If you're like most advertising seekers, you in all probability think one
project at a time. You've got a new effect appearance out in April,
so you send out a delivery in March. You've hired a new executive,
you'll put out a announce when she's on board, etc.

For hard-core hype insiders, though, there's a rhythm to
generating coverage, based upon the artless ebb and flow of the
seasons. Such an approximate can help you score exposure throughout
the year, and will help keep your eye on the ball from January
through December.

Essentially, a yearlong attempt consists of two strategies:

- Timing your obtainable stories (new effect introductions,
oddball promotions, commerce page features, etc. ) to fit the
needs of the media at some point in distinct times of the year.

- Crafting new stories to take improvement of events, holidays
and continuing activities.

Before we run by means of the four seasons of publicity, a few words
about lead time. In this age of closeness (only a few seconds
separate a Matt Drone or a CNN from journalism a story and putting
it beforehand millions), it's easy to fail to remember that, for many print
publications and TV shows, it can be weeks -- and sometimes
months -- already a complete story sees the light of day.

The axiom lead time cleanly refers to the sum of time needed
for a journalist to accomplished a story for a actual issue of a
magazine or episode of a TV news program. For example, a
freelancer for an entertainment magazine may need to turn in a
story on Christmas movies by September 15. That's a lead time of
three months, time looked-for for the editor to appraisal and adjustment the
piece, the issue to be typeset and in black and white and distributors to
place the issues on newsstands ahead of December. Lead time can
range from a day (for hard news pieces in newspapers) to a few
days (newspaper features) to a few weeks (weekly magazines) to
many months.

The greatest leads are the realm of "women's books" like Good
Housekeeping and Change for the better Homes & Gardens. These publications
often have a lead time of up to six months, which means they need
information for their Christmas issues as early as May!

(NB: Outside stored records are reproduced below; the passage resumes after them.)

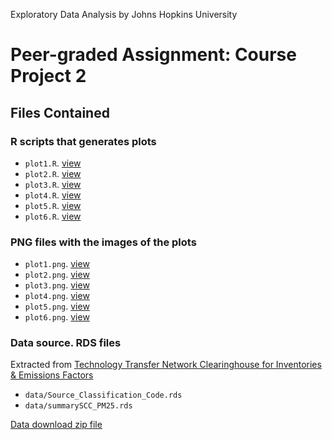 Exploratory Data Analysis by Johns Hopkins University

# Peer-graded Assignment: Course Project 2

## Files Contained

### R scripts that generates plots
* `plot1.R`. [view](https://github.com/maxaldunate/exda-course-project2/blob/master/plot1.R)
* `plot2.R`. [view](https://github.com/maxaldunate/exda-course-project2/blob/master/plot2.R)
* `plot3.R`. [view](https://github.com/maxaldunate/exda-course-project2/blob/master/plot3.R)
* `plot4.R`. [view](https://github.com/maxaldunate/exda-course-project2/blob/master/plot4.R)
* `plot5.R`. [view](https://github.com/maxaldunate/exda-course-project2/blob/master/plot5.R)
* `plot6.R`. [view](https://github.com/maxaldunate/exda-course-project2/blob/master/plot6.R)

### PNG files with the images of the plots
* `plot1.png`. [view](https://github.com/maxaldunate/exda-course-project2/blob/master/plot1.png)
* `plot2.png`. [view](https://github.com/maxaldunate/exda-course-project2/blob/master/plot2.png)
* `plot3.png`. [view](https://github.com/maxaldunate/exda-course-project2/blob/master/plot3.png)
* `plot4.png`. [view](https://github.com/maxaldunate/exda-course-project2/blob/master/plot4.png)
* `plot5.png`. [view](https://github.com/maxaldunate/exda-course-project2/blob/master/plot5.png)
* `plot6.png`. [view](https://github.com/maxaldunate/exda-course-project2/blob/master/plot6.png)

### Data source. RDS files
Extracted from [Technology Transfer Network Clearinghouse for Inventories & Emissions Factors](https://www3.epa.gov/ttn/chief/eiinformation.html)

* `data/Source_Classification_Code.rds`
* `data/summarySCC_PM25.rds`


[Data download zip file](https://d396qusza40orc.cloudfront.net/exdata%2Fdata%2FNEI_data.zip)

Here's a tip to help you determine the lead time of a particular
publication you're targeting: call the marketing branch of
the journal and application a media kit. Since advertisers need
to know when their ads must be submitted, each issue's lead time
is evidently avowed in the media kit.

Factor the lead time into your development as you look over the
following sections. If you have a great story idea for Rolling
Stone's summer issues, you need to be on the ball well before
Memorial Day.

The Four Seasons of Publicity:

First Quarter: January - March

What the Media's Covering: Early in the year, the media is
looking ahead. It's a great time to pitch trend stories,
marketplace predictions, previews of effects to assume in the year
ahead, etc. If a new Leader is being inaugurated, you'll see
lots of "Will the new dispensation be good for the
(textile/film/cattle ranching/Internet/. . . or any other)
industry?" types of pieces. This is a good time to have
something provocative, or even controversial, to say about your
industry.

The media also likes this time of year to run "get your personal
house in order"sorts of pieces. Tax planning, home organizing,
weight loss, etc. Everything that's geared for selection people
keep their New Year's resolutions can work here.

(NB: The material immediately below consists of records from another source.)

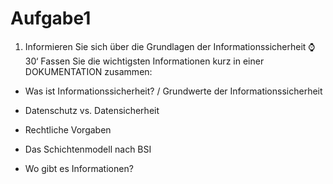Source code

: # Aufgabe1

1. Informieren Sie sich über die Grundlagen der Informationssicherheit ⌚30‘
Fassen Sie die wichtigsten Informationen kurz in einer DOKUMENTATION zusammen:
- Was ist Informationssicherheit? / Grundwerte der Informationssicherheit

- Datenschutz vs. Datensicherheit

- Rechtliche Vorgaben

- Das Schichtenmodell nach BSI

- Wo gibt es Informationen?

Key Dates and Events: Can you come up with a story angle to tie
your commerce into an event that typically generates lots of
coverage? Put on your assessment cap -- I bet you can! Here are
some key measures for the duration of the First Quarter: Super Bowl, NCAA
Tournament, Easter, The Arts school Awards.

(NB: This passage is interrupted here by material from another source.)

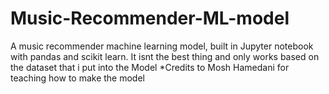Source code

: # Music-Recommender-ML-model
A music recommender machine learning model, built in Jupyter notebook with pandas and scikit learn. It isnt the best thing and only works based on the dataset that i put into the Model *Credits to Mosh Hamedani for teaching how to make the model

Second Quarter: April - June

What the Media's Covering: An "anything goes" time of year.
With no major holidays or huge events, April is a good time to
try some of your all-purpose stories (business features, new product
stuff, etc. ) Light, fun stories work here, as a sense of "spring
fever" takes hold of newsrooms (journalists are human, you know.
They're just as happy iciness is over as you are and it's often
reflected in the kind of stories they decide on to run. ). As May
rolls around, feelings turn to summer. Now they're looking for
summer holiday pieces, outside toys and gadgets, stories about
safety (whether automotive or recreational), leisure activities,
things to do for kids and so on.

Key Dates and Events: Baseball breach day, tax day (April 15),
spring agriculture season, Commemorative Day, end of school, summer
vacation.

Third Quarter: July - September

What the Media's Covering: The dog days of summer are when smart
publicity seekers especially make hay. Folks at PR firms are on
vacation, marketing budgets are being preserved for the holidays
and correspondents are out of the blue affable and open to all sorts of
things. Get to work here, with creative, fun angles.
Entertainment-themed pieces do well in the summer, something with
celebrities works, lighter big business stories, new products, trend
pieces, equipment news, back to discipline education-themed
articles, you name it. The media are about to get deluged once
again come September, so use this casement of opening wisely.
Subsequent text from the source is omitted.